▶ [Information supplied]
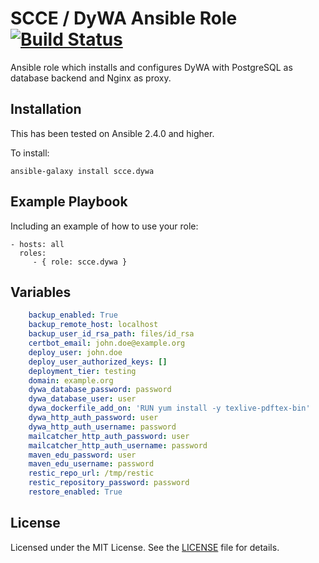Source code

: # SCCE / DyWA Ansible Role [![Build Status](https://api.travis-ci.org/scce/dywa-ansible-role.svg?branch=master)](https://travis-ci.org/sce/dywa-ansible-role)

Ansible role which installs and configures DyWA with PostgreSQL as database backend and Nginx as proxy.

## Installation

This has been tested on Ansible 2.4.0 and higher.

To install:

```
ansible-galaxy install scce.dywa
```

## Example Playbook

Including an example of how to use your role:

    - hosts: all
      roles:
         - { role: scce.dywa }

## Variables

```yaml
    backup_enabled: True
    backup_remote_host: localhost
    backup_user_id_rsa_path: files/id_rsa
    certbot_email: john.doe@example.org
    deploy_user: john.doe
    deploy_user_authorized_keys: []
    deployment_tier: testing
    domain: example.org
    dywa_database_password: password
    dywa_database_user: user
    dywa_dockerfile_add_on: 'RUN yum install -y texlive-pdftex-bin'
    dywa_http_auth_password: user
    dywa_http_auth_username: password
    mailcatcher_http_auth_password: user
    mailcatcher_http_auth_username: password
    maven_edu_password: user
    maven_edu_username: password
    restic_repo_url: /tmp/restic
    restic_repository_password: password
    restore_enabled: True
```

## License

Licensed under the MIT License. See the [LICENSE](./LICENSE) file for details.
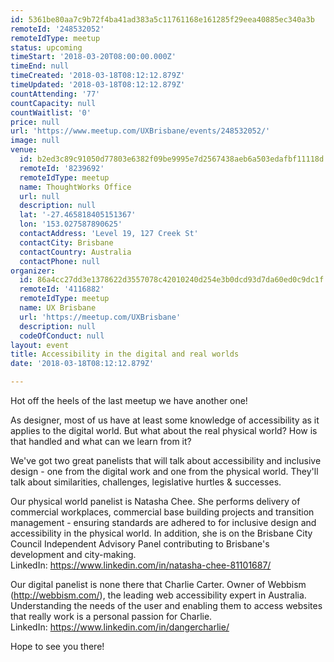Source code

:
 ```yaml
---
id: 5361be80aa7c9b72f4ba41ad383a5c11761168e161285f29eea40885ec340a3b
remoteId: '248532052'
remoteIdType: meetup
status: upcoming
timeStart: '2018-03-20T08:00:00.000Z'
timeEnd: null
timeCreated: '2018-03-18T08:12:12.879Z'
timeUpdated: '2018-03-18T08:12:12.879Z'
countAttending: '77'
countCapacity: null
countWaitlist: '0'
price: null
url: 'https://www.meetup.com/UXBrisbane/events/248532052/'
image: null
venue:
  id: b2ed3c89c91050d77803e6382f09be9995e7d2567438aeb6a503edafbf11118d
  remoteId: '8239692'
  remoteIdType: meetup
  name: ThoughtWorks Office
  url: null
  description: null
  lat: '-27.465818405151367'
  lon: '153.027587890625'
  contactAddress: 'Level 19, 127 Creek St'
  contactCity: Brisbane
  contactCountry: Australia
  contactPhone: null
organizer:
  id: 86a4cc27dd3e1378622d3557078c42010240d254e3b0dcd93d7da60ed0c9dc1f
  remoteId: '4116882'
  remoteIdType: meetup
  name: UX Brisbane
  url: 'https://meetup.com/UXBrisbane'
  description: null
  codeOfConduct: null
layout: event
title: Accessibility in the digital and real worlds
date: '2018-03-18T08:12:12.879Z'

---
```

<p>Hot off the heels of the last meetup we have another one!</p> <p>As designer, most of us have at least some knowledge of accessibility as it applies to the digital world. But what about the real physical world? How is that handled and what can we learn from it?</p> <p>We've got two great panelists that will talk about accessibility and inclusive design - one from the digital work and one from the physical world. They'll talk about similarities, challenges, legislative hurtles &amp; successes.</p> <p>Our physical world panelist is Natasha Chee. She performs delivery of commercial workplaces, commercial base building projects and transition management - ensuring standards are adhered to for inclusive design and accessibility in the physical world. In addition, she is on the Brisbane City Council Independent Advisory Panel contributing to Brisbane's development and city-making.<br/>LinkedIn: <a href="https://www.linkedin.com/in/natasha-chee-81101687/" class="linkified">https://www.linkedin.com/in/natasha-chee-81101687/</a></p> <p>Our digital panelist is none there that Charlie Carter. Owner of Webbism (<a href="http://webbism.com/" class="linkified">http://webbism.com/</a>), the leading web accessibility expert in Australia. Understanding the needs of the user and enabling them to access websites that really work is a personal passion for Charlie.<br/>LinkedIn: <a href="https://www.linkedin.com/in/dangercharlie/" class="linkified">https://www.linkedin.com/in/dangercharlie/</a></p> <p>Hope to see you there!</p>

▶ [What is required] Take from the listing above each line containing "john".

▶ [Your response]
    certbot_email: john.doe@example.org
    deploy_user: john.doe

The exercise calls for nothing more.